**WHAT THE TASK ASKS**
Which lines of the data contain the string "github"? Copy every one of them.
### EXCERPTED DATA ###
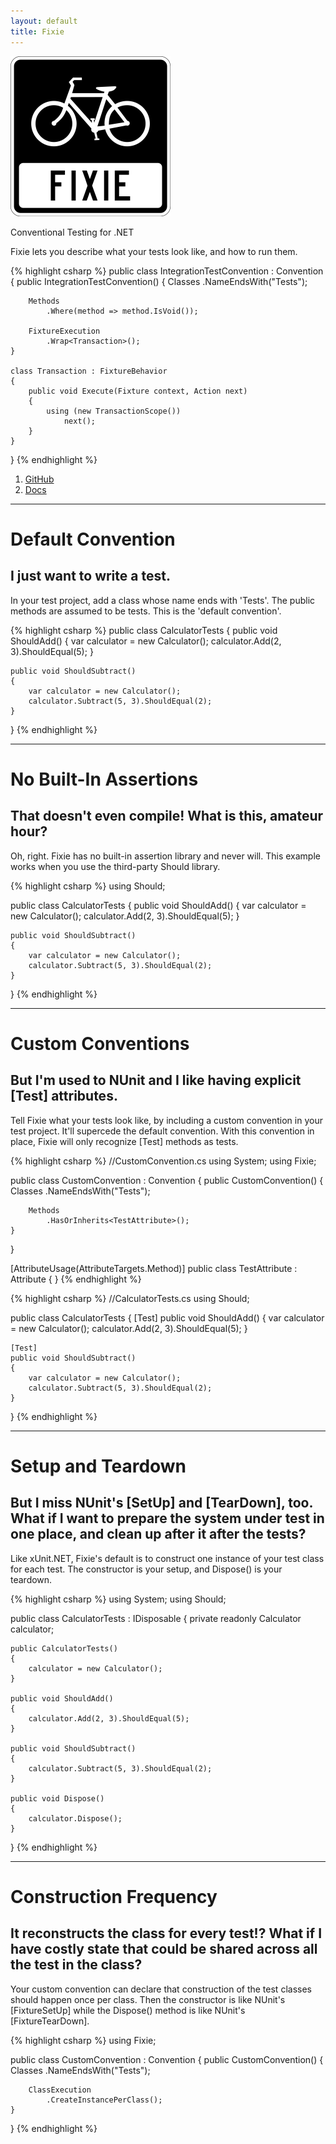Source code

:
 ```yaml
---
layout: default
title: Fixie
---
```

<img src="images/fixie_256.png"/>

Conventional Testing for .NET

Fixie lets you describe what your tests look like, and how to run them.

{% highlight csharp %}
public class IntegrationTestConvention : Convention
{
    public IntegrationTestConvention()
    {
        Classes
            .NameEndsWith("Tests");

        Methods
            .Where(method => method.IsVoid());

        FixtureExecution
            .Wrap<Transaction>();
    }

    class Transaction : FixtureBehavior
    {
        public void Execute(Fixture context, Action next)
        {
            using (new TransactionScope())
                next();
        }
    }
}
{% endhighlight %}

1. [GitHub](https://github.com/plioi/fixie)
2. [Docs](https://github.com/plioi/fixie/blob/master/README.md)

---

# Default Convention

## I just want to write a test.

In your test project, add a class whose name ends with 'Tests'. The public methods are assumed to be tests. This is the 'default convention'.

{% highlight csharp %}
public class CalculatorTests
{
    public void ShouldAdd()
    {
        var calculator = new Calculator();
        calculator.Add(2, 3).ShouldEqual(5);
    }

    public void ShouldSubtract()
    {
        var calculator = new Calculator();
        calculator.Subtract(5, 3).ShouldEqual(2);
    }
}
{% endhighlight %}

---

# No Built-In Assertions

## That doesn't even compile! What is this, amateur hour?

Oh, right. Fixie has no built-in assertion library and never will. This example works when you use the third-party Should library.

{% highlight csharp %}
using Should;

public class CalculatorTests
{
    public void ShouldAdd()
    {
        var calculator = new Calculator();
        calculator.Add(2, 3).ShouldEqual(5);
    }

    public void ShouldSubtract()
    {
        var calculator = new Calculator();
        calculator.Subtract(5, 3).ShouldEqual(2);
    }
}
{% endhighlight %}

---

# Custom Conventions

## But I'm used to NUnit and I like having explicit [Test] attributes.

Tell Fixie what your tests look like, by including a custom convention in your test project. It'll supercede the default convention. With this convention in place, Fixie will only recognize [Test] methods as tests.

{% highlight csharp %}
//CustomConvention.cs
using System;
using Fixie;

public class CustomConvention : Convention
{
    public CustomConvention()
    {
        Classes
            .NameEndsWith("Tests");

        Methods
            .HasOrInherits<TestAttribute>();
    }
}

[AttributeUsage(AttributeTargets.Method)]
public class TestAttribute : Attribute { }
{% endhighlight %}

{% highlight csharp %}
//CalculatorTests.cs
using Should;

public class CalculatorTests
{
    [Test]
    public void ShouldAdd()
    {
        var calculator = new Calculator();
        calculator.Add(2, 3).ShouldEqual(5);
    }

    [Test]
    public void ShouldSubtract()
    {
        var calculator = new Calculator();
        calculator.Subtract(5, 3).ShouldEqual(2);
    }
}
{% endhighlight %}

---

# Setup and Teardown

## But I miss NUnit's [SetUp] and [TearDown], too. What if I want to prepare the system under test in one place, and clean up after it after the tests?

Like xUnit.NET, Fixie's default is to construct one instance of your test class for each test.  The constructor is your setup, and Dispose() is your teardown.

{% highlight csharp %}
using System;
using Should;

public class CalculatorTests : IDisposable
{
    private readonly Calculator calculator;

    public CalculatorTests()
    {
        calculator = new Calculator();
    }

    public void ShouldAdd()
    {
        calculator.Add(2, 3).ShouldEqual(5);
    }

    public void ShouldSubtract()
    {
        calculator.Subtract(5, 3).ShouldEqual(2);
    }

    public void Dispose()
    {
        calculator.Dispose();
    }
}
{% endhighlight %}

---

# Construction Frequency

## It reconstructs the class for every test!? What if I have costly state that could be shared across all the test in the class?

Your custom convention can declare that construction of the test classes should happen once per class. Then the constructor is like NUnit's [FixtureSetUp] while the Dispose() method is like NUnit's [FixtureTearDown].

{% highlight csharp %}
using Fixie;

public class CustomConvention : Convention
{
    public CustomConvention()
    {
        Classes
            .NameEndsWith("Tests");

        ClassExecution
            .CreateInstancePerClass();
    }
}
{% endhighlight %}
###
**WRITTEN ANSWER**
1. [GitHub](https://github.com/plioi/fixie)
2. [Docs](https://github.com/plioi/fixie/blob/master/README.md)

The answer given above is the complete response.